There’s a questionable logic at play here on behalf of the seller, who might’ve done it for a laugh, but this is something we care about. Everyone has a passion (or at least should do), and for many, it’s Doctor Who. It’s understandable that some bid on the item; nonetheless, those folk should be more wary in future. Stay sceptical. If you do find something of interest, tell the community. In fact, tell the BBC!
That’s what anyone who ever finds a missing episode should do. No matter what grievances you may have – with the BBC, with fandom, with whoever – if you find something, alert the BBC. Because we’re an appreciative (mostly) community of dedicated individuals, who would love for even one episode to be returned.
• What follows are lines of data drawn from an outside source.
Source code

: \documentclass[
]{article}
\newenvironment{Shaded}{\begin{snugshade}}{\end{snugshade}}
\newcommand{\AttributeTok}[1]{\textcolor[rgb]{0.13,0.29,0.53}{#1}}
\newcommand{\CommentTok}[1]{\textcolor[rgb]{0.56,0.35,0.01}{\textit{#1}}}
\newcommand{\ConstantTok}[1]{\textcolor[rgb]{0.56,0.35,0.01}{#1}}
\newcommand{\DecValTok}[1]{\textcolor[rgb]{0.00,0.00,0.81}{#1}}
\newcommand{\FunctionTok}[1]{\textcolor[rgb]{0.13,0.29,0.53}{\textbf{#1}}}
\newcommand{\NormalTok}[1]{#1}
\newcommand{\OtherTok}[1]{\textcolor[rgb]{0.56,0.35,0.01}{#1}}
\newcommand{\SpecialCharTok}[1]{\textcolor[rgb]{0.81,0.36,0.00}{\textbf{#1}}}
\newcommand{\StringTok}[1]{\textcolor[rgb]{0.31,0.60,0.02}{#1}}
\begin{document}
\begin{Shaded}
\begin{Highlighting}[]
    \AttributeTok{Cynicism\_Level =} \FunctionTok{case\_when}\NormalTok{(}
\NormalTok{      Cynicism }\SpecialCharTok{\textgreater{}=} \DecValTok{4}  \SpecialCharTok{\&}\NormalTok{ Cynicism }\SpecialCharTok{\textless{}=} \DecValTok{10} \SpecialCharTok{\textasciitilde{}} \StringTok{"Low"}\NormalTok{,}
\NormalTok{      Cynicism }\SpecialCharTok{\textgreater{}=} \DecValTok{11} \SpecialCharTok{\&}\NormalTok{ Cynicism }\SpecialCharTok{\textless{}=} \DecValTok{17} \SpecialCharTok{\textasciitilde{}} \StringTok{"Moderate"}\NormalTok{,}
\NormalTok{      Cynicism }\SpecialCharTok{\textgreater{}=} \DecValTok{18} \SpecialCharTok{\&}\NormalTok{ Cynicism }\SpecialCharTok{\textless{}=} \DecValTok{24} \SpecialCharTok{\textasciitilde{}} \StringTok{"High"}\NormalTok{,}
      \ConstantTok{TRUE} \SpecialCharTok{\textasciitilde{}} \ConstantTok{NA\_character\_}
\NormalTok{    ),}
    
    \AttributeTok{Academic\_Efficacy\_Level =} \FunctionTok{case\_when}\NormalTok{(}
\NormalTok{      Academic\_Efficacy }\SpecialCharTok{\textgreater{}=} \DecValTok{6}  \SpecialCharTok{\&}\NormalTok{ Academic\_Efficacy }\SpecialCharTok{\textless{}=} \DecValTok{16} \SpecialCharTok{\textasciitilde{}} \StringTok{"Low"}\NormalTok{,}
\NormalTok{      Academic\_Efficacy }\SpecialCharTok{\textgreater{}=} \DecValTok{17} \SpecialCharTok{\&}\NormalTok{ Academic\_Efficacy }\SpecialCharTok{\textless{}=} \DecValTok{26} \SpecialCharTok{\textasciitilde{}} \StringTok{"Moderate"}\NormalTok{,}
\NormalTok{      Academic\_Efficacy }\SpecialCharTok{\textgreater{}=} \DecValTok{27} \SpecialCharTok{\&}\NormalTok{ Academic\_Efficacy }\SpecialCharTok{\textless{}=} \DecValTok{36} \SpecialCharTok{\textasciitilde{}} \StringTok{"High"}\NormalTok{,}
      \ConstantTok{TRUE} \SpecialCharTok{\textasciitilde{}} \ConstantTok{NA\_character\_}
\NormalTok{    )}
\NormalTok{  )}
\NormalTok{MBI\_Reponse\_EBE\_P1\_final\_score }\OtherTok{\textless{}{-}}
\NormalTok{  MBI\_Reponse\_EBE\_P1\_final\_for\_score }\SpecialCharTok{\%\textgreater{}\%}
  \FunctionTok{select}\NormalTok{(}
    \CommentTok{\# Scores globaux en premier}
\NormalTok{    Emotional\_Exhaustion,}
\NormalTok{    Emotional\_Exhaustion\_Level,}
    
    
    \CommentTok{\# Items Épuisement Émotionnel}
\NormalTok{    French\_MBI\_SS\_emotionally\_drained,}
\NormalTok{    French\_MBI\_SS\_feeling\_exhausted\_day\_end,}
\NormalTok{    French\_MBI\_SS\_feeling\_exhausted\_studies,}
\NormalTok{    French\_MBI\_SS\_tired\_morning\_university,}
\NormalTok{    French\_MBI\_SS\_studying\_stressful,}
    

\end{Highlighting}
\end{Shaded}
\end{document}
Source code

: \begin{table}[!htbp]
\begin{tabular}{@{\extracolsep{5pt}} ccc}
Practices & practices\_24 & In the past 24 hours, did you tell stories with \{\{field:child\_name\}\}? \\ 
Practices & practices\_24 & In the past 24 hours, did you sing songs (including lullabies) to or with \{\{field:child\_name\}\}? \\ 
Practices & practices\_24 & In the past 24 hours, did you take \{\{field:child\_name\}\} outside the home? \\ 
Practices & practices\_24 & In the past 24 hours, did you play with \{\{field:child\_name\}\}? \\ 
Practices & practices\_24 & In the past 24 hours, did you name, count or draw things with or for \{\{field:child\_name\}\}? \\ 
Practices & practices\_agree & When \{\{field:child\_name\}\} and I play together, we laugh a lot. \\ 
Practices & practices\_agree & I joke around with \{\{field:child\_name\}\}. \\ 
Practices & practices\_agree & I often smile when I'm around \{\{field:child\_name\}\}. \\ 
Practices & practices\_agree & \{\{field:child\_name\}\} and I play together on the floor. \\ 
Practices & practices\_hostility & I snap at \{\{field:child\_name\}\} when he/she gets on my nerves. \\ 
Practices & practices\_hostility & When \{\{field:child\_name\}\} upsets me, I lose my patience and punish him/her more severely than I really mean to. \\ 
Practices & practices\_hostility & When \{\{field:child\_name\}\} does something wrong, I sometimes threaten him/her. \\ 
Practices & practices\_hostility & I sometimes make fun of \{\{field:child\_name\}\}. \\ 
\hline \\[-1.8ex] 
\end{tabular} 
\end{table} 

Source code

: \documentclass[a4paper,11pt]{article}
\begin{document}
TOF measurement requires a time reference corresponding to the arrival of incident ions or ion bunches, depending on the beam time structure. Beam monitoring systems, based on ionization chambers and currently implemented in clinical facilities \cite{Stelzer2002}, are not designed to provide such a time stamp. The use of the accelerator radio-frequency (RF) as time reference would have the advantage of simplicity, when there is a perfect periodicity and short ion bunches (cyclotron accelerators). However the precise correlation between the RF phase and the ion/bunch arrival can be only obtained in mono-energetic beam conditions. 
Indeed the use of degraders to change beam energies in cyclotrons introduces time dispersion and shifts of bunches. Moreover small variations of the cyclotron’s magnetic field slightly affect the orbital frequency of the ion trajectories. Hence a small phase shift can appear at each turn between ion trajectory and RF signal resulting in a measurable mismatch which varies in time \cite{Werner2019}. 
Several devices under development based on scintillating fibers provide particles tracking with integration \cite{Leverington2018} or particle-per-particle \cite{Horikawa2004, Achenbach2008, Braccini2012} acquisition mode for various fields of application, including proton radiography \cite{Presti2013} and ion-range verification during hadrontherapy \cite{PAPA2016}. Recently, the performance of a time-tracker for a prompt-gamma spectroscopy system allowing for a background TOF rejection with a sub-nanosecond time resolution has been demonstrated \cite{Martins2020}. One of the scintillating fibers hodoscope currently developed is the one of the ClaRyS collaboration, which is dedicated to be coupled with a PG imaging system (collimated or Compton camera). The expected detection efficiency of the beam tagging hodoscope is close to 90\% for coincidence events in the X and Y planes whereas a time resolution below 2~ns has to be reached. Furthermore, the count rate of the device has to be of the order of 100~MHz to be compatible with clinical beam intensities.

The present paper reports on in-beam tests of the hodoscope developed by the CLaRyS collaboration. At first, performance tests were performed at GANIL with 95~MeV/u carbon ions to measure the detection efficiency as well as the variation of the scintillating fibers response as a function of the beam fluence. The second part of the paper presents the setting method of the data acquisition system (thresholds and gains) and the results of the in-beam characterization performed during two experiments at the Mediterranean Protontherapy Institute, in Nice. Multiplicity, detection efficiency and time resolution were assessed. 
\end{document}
The BBC will probably pay pretty well to have that sort of thing back in their archives too: I’ve no proof of that because I’ve never been lucky enough to find a missing serial, but otherwise, Phillip Morris wouldn’t have the money to travel around the world, discovering, for example, rare reels in Nigeria containing The Enemy of the World and The Web of Fear.
If you find someone selling a missing episode on eBay, question why they’ve not already approached the Beeb. Contact the seller. Tell them the BBC would likely be interested. Maybe they’re not aware of how valuable 1960s Doctor Who stories are. Maybe it’s a fake listing.
Sadly, in this case, it was exactly that. A hoax. But I remain hopeful that one day, more shall be returned.